It turns out that rather more was known about Yoga in 1890s Britain than I had supposed (see the Sources section).  Some excellent sources on the web showed me that 1) the outlines of this complex and ancient subject were known to people in the West who had an interest in Eastern philosophy; and 2) that the Theosophical Society was an important agent in bringing Yoga to Western attention.  All the sources I looked at made it clear that in the 1890s, the split between the physical and the meditational side of Yoga hadn’t happened yet; both the two were seen as necessary to the practice of it, the aim being to use both of them as means of achieving unity with the Divine.


The first Indian to lecture on the subject in the USA and Europe did not arrive in England until 1895; so in giving her talk in 1892, Jessie Louisa was well ahead of the field.  It’s likely that she got her knowledge of Yoga as you would expect her to have done, from what I’ve written above - from Helena Petrovna Blavatsky, in person (Blavatsky had only just died when Jessie Louisa gave her talks) and from Blavatsky’s books and articles.  As a result, I’m not sure how well she understood the physical exercises you do; I wonder if anyone was demonstrating them at the TS in London before 1895? At the website I found the gist of articles on yoga by Blavatsky published in 1880-81.  In them Blavatsky makes a distinction between Raja Yoga, and Hatha Yoga, the physical discipline without which Raja Yoga cannot even be attempted.  Jessie Louisa may have been daunted by Blavatsky’s belief that to achieve that unity with the Divine you had to have practised Yoga from your youth - which effectively debarred all Westerners.  However, she may have found, as people do, that the exercises and techniques of meditation brought great benefits in themselves - helping you relax and concentrate, and focus on the end in view while being surrounded by noisy irrelevance.  In addition, other articles on Yoga published by Blavatsky at different times show that Blavatsky did see Yoga as a technique of the Occult.  In them, she mentions magic, elementals and astral bodies; so it’s not surprising Jessie Louisa Horne was brought to wonder if the kind of work being done by the GD might suit and interest her.

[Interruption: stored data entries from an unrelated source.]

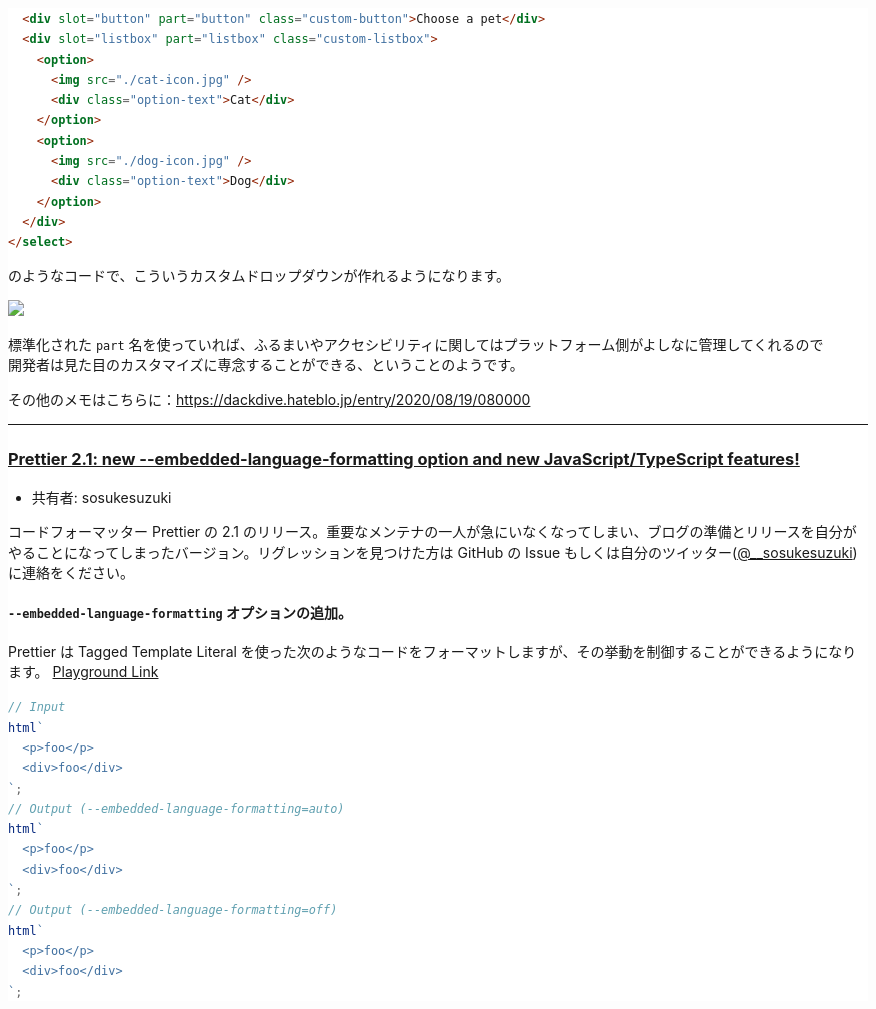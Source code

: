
 ```html
  <div slot="button" part="button" class="custom-button">Choose a pet</div>
  <div slot="listbox" part="listbox" class="custom-listbox">
    <option>
      <img src="./cat-icon.jpg" />
      <div class="option-text">Cat</div>
    </option>
    <option>
      <img src="./dog-icon.jpg" />
      <div class="option-text">Dog</div>
    </option>
  </div>
</select>
```

のようなコードで、こういうカスタムドロップダウンが作れるようになります。

![](https://raw.githubusercontent.com/MicrosoftEdge/MSEdgeExplainers/main/ControlUICustomization/catDogSelect.png)

標準化された `part` 名を使っていれば、ふるまいやアクセシビリティに関してはプラットフォーム側がよしなに管理してくれるので  
開発者は見た目のカスタマイズに専念することができる、ということのようです。

その他のメモはこちらに：https://dackdive.hateblo.jp/entry/2020/08/19/080000

---

### [Prettier 2.1: new --embedded-language-formatting option and new JavaScript/TypeScript features!](https://prettier.io/blog/2020/08/24/2.1.0.html)

- 共有者: sosukesuzuki

コードフォーマッター Prettier の 2.1 のリリース。重要なメンテナの一人が急にいなくなってしまい、ブログの準備とリリースを自分がやることになってしまったバージョン。リグレッションを見つけた方は GitHub の Issue もしくは自分のツイッター([@\_\_sosukesuzuki](https://twitter.com/__sosukesuzuki))に連絡をください。

#### `--embedded-language-formatting` オプションの追加。

Prettier は Tagged Template Literal を使った次のようなコードをフォーマットしますが、その挙動を制御することができるようになります。
[Playground Link](https://prettier.io/playground/#N4Igxg9gdgLgprEAuEALGBbANgAwDpQA8ADgHwBmEEhA9GYQCYCWAbhVbc2wTgNwEgANCAjEYTaAGdkoAIYAneRADuABQUJpKWVmWyAntOEAjebLABrODADKxc0ygBzZDHkBXOMLgZjcBgz+ADKyzu6yTnAAYhDyGLIw4s7IIuTkQmiYWADqqEzwkvZgcDaa+az5+ilgkkYgjpJw8jCqZk7xyOQ6jcIAVpIAHgBCZpbWNrIYcEGOcJ3dXiD9AzaOTlhwAIruEPDzWD0g9vKN8inGsn5YGcTyjjDZTAwwqMgAHAAMwrcQjdlmxBStzgpxYc2EAEcdvBWqItCBZJIALRQOD+fwZeRwKFMLGtCIdJBdA6LRoYJiuDyktYbba7OZEhbCGCXR7PV5IABMzLMTCwawAwhAMISQCCAKwZdyNAAqly0xMOLE8AEkoIFYDYwHcxABBdU2GD6Db7RoAXzNQA)

```js
// Input
html`
  <p>foo</p>
  <div>foo</div>
`;
// Output (--embedded-language-formatting=auto)
html`
  <p>foo</p>
  <div>foo</div>
`;
// Output (--embedded-language-formatting=off)
html`
  <p>foo</p>
  <div>foo</div>
`;
```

28 March 2013: back into the original text before my Yoga insert:


Jessie Louisa remained a member of the TS until 1895 when - together with the Coryn brothers and their sister Frances - she resigned from it, having sided with the loser in the dispute between Annie Besant and William Quan Judge over who should lead the TS and in what direction, now that Blavatsky was dead.


Herbert and Sidney Coryn, and their friends William Dunn and Herbert Crooke, became the most prominent English supporters of Katherine Tingley, who succeeded William Quan Judge as leader of theosophy in the United States with the rallying cry ‘universal brotherhood’.  They helped organise and promote Tingley’s visit to England in 1896 and all but Crooke later emigrated to live in or near Tingley’s theosophical community at Point Loma California.  Universal brotherhood became the official policy of the TS in America and the name of the organisation was changed to acknowledge this; at the same time, Mrs Tingley became its leader-for-life.  The Universal Brotherhood and Theosophical Society of America had a branch in Britain, run by the Coryns’ friend Herbert Crooke.  Unfortunately, no records of it exist so that I can’t tell who its members were.  So I can’t tell whether Jessie Louisa Horne was excited by the ‘universal brotherhood’ idea; or - if she was - how practically involved with it she became.  She didn’t emigrate, that’s for sure.  Perhaps she just continued to pursue her interest in Yoga on her own, or with friends.  Yoga did begin to de-couple itself from the TS in the early 1900s.  The Yoga timeline source I found mentioned that in 1910 there was a Yoga Society advertising in the Times, which Jessie Louisa could have been a member of but which was not connected to the TS.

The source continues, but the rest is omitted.